L.L. Cool J also quickly learned to make sex his selling point. Perhaps it was
his youth, perhaps the times -- that brief period when "hard" didn't mean
ghetto-centric. But after the success of his 1985 minimalist debut,
Radio, his next move was the synth-washed and sincerity-soaked single "I
Need Love," which is often billed as rap's very first love ballad. Although he
caught a lot of flack for it, the song was a hit, and by his third album, the
sprawling, wildly ambitious Walk like a Panther, he had learned how to
work every angle between macho and mushy, discovering somewhere in the middle a
persona that no other male rapper could touch -- the smug but appreciative cad,
a lover of big ol' butts, jingling earrings, and other men's women (hey, he's
that type of guy). As he put it in his new memoir, I Make My Own Rules
(St. Martin's Press), "I kept listening to the great rappers and what made them
great. And I found that each of them was doing rhymes that accommodated their
voices. So I had to find mine. And I did."
If that sounds too easy, well, it is. Without overt boasting, I Make My Own
Rules demonstrates how much hard work actually went into that achievement.
In fact, the mere existence of the book is proof of L.L.'s extraordinary work
ethic. It comes out at a time when he's making an all-out attempt to become
hip-hop's biggest crossover star, appearing in numerous Hollywood films, major
advertising campaigns, charity drives, and sideline business ventures, not to
mention the third season of the UPN sit-com In the House. The book is
also an act of contrition, one that he obviously calculated was necessary
before he could make his bid for the mainstream limelight. At the ripe old age
of 29 (he turns 30 in January), L.L. can recount his rise, fall, and rise again
as a rapper, father, and responsible citizen, a story that reads like a
combination of a Reader's Digest Dickens tale and a 12-step testimonial.

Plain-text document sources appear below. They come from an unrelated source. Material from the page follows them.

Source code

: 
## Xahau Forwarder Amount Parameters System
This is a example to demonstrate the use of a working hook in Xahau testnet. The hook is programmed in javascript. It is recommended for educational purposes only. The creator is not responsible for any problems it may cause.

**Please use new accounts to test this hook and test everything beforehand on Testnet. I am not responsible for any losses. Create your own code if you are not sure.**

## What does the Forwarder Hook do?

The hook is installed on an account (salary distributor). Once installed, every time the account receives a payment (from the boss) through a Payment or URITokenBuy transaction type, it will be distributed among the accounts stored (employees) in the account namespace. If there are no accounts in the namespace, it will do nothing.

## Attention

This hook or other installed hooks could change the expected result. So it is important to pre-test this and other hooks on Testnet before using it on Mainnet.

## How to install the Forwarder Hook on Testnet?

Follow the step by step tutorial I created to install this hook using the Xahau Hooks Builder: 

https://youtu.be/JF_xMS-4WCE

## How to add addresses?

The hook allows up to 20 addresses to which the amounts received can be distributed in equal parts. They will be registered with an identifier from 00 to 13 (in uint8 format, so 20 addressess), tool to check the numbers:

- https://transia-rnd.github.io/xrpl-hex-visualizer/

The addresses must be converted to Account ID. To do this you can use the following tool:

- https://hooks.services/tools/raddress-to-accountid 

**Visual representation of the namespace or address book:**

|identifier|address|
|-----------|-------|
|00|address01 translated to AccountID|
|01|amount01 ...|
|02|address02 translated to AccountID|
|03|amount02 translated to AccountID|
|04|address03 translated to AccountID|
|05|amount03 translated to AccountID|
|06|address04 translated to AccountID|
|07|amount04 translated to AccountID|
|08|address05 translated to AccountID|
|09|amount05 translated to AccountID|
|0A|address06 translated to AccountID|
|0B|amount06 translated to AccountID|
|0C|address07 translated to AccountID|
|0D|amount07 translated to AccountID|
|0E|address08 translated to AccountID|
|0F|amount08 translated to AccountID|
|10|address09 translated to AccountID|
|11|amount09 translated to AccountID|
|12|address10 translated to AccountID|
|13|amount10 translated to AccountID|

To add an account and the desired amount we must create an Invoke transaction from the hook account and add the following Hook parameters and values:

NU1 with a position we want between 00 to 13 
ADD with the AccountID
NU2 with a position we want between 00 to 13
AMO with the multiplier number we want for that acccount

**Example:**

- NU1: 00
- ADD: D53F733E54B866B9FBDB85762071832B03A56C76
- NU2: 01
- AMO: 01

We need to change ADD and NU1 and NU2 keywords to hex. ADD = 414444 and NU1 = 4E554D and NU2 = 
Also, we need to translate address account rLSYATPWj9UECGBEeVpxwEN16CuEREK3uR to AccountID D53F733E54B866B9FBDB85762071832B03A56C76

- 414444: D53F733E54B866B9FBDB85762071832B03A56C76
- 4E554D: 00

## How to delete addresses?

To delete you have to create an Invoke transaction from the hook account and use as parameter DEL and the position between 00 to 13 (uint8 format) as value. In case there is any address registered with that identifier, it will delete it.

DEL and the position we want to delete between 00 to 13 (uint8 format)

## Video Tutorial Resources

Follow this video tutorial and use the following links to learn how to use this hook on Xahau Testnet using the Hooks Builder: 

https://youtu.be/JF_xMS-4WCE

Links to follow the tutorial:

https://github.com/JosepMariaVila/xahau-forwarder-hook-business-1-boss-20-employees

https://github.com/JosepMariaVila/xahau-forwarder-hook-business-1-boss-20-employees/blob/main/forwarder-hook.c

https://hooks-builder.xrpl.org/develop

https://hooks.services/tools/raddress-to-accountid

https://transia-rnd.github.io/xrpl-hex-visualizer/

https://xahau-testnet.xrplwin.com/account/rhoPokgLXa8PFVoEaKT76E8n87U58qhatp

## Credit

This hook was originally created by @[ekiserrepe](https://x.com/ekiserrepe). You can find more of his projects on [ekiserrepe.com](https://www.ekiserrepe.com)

As L.L. readily acknowledges, it's really a story about power. From the time
his father unloaded a shotgun into his mother and grandfather to the years of
physical abuse suffered at the hands of his stepfather and then to his rapid
development from uncontrollable school bully to adolescent mugger, L.L. seemed
condemned to repeat a cycle of violence as a means of gaining some semblance of
control in his life. Rap helped him escape his budding criminal career just in
time, but it also led to a different loss of control -- his overindulgence in
sex, a habit he recounts in Chapter 10, "Excess XXX." After hitting rock bottom
with his 1993 flop, 14 Shots to the Dome, he pulled himself back
up only by firing his entire business team, recommitting himself to the mother
of his three children, choosing a new manager (and "personal spiritual tutor"),
and then, finally, reviving his career with my fellow dinner guest's favorite
album, Mr. Smith.
It makes for a good story (kudos to co-author Karen Hunter), but not such good
music. At the close of the book, L.L. confesses, "There was a point when I
couldn't focus on anything but my music. When I was doing an album, everything
and everybody in my life suffered. Now I do what I can when I
can . . . but my family comes first. That's the natural order of
things." L.L. first learned to let go like this on Mr. Smith, an album
that owes a lot to its guest artists and co-authors. Phenomenon tries to
repeat this formula, but L.L.'s schedule has become so demanding, he seems to
have dedicated less time than ever to the end result. At 10 tracks in length,
it's far shorter than the hip-hop norm. Perhaps because of his new stance as
Mr. Family Values, it's also more muted, less inventive. There's the major
production number "Father," a churchy confession that ends up as a plug for his
book. There are also a few songs that pull off a nice balance of fidelity and
carnality, like "Don't Be Late, Don't Come Too Soon," which may not please his
hard fans but gets where it's going, and "Nobody Can Freak You," a brisk sex
rap with Le Shaun, his vocal sex partner from "Doin' It." And that's about it.
It's not bad; it's not much of anything.
Salt-n-Pepa's Brand New, on the other hand, lives up to its title. Like
L.L., the duo have recently refocused on religion, pulling back from their more
overt sexuality, and they've also undergone a major management switch, finally
breaking off their stormy relationship with Hurby Azor to produce themselves.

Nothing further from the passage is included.